Brig Genl J.K.F. Mansfield

Comdg Dept of Washington,

Washington, D.C. “


Captain Chambliss had led his company out of Texas when that state seceded, moved with them by boat to New York, seen them remounted at Carlisle Barracks, and hurried with them to help protect the nation’s capitol, and now this. I confess I’m curious whether Larry Freiheit has come across any mention of this during his current project on Mansfield.

The story piqued my curiosity, so I decided to dig a little deeper. I had come across another 1861 murder at Carlisle a year ago, and wasn’t able to make any further headway. So I checked NARA’s “Register of Deaths in the Regular Army” to see who died in late June 1861. To my surprise, there was no record of anyone dying in the last days of June. So I ran a search on Kinstler, cavalry and Washington, D.C., and turned up the following story on the Library of Congress website, from page 3 of the National Republican on June 29th.

“Homicide in the First Ward – The Guilty Party Still at Large

About ten o’clock the night before last, Sebastian Kinstler, a private in Company B, second cavalry, and a man by the name of Michael Murphy, of the United States Infantry, got into a quarrel in a tavern kept by Jeremiah Crowley, on G Street, between Eighteenth and Nineteenth streets west, which ended in the former drawing a large heavy revolver from his belt and firing, the ball entering the body of Murphy between the fourth and fifth ribs, and passing through to the skin, causing his death in a very few moments.

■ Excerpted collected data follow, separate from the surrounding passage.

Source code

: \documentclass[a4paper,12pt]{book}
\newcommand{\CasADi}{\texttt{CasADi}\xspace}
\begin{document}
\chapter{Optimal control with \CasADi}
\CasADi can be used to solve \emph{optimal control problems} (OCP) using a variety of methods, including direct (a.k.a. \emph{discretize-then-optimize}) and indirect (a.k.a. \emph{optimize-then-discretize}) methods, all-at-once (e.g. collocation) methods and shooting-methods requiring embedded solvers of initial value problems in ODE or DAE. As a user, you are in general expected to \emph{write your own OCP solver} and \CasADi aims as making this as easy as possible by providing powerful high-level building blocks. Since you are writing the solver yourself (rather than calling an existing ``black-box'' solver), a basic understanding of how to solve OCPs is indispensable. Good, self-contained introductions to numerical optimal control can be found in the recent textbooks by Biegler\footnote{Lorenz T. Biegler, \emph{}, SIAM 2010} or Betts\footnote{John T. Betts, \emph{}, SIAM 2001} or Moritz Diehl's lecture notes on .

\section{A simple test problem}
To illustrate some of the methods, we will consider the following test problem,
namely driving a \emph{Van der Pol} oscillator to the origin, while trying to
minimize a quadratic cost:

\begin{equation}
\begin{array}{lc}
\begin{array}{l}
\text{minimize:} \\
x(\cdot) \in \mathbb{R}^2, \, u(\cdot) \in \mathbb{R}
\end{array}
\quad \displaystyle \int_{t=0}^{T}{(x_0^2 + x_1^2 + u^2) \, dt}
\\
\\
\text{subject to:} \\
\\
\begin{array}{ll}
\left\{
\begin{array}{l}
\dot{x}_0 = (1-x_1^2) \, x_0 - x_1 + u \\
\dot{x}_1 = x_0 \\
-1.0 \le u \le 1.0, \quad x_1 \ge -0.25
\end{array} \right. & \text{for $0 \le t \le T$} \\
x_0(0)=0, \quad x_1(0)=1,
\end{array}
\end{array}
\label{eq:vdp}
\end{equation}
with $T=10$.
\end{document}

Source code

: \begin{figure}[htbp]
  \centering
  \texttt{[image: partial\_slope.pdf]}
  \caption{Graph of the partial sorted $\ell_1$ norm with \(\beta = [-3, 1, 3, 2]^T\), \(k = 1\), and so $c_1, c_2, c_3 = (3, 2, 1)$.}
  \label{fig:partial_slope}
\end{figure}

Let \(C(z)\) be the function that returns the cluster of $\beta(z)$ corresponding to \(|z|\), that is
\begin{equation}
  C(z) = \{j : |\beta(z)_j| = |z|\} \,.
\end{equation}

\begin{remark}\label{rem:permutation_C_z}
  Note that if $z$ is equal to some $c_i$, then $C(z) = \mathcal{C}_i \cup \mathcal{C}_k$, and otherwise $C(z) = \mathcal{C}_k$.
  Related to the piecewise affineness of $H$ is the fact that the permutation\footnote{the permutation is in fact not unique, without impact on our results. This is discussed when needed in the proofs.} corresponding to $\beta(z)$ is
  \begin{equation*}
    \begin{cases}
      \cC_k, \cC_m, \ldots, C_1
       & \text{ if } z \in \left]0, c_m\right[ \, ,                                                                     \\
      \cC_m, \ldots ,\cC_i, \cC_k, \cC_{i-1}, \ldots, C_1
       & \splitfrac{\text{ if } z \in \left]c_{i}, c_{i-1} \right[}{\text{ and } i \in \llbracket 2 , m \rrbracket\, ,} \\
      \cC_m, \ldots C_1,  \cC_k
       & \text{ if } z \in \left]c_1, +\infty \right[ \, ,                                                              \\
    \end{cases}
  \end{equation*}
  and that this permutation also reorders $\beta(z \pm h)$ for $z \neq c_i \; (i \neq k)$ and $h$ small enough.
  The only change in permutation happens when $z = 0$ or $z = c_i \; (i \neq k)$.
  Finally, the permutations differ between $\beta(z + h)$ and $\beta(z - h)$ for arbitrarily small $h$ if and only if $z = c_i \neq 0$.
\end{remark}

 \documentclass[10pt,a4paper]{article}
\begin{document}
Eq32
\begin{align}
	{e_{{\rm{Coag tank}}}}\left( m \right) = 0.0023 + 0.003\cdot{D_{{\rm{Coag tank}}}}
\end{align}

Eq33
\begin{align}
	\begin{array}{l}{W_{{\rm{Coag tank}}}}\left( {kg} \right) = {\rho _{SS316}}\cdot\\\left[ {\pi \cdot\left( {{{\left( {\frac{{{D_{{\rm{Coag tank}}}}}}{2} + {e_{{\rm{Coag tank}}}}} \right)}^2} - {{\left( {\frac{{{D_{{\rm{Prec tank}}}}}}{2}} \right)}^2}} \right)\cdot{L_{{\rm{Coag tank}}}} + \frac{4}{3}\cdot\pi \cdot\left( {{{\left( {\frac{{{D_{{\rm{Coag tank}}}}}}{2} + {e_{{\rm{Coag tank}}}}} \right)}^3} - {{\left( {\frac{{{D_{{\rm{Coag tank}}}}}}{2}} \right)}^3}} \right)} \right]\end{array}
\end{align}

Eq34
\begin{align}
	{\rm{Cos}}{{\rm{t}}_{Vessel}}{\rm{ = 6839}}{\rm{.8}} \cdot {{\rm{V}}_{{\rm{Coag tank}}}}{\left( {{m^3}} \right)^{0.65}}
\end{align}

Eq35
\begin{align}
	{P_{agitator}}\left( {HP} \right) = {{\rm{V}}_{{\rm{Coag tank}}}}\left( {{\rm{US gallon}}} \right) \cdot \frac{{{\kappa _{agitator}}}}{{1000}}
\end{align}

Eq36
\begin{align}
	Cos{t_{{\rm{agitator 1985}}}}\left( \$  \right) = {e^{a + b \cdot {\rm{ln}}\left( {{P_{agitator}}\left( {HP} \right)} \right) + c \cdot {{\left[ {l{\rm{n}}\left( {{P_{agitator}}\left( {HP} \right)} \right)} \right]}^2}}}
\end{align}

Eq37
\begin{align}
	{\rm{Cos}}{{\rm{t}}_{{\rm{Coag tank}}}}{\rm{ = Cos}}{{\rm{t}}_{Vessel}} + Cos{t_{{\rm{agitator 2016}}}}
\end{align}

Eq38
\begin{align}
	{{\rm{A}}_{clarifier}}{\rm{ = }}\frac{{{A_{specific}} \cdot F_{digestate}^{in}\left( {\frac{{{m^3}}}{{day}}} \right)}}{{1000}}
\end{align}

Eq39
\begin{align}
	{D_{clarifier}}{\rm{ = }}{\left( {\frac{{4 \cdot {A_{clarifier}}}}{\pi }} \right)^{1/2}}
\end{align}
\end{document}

It appeared that everything had gone on in a very friendly way between the parties until Murphy was heard to say that he feared no man in the house, with whatever weapon they might use, though he had none with him; at which Kinstler immediately raised his revolver and fired, as above stated.

Coroner Woodward yesterday held an inquest over the body of the deceased, when a verdict in accordance with the above facts was rendered.

Kinstler at first gave himself up, and was placed in the guard room, in the basement of the Treasury building. About noon, however, when the guards went to remove him from thence to the county jail, it was discovered that he had escaped.

A number of scouts were instantly put on the alert, and information given to the police, but he has not yet been arrested.”


So now we have moved from awkward report to awkward death. I must admit, my first reaction after reading this story was “Are you kidding me?” I decided to pursue the thread a little farther and see what I could discover about our two heroes from the news story. It seemed fair to start with the victim. While there were a lot of Michael Murphys in the army at this time, mostly in the artillery, I eventually found the right one.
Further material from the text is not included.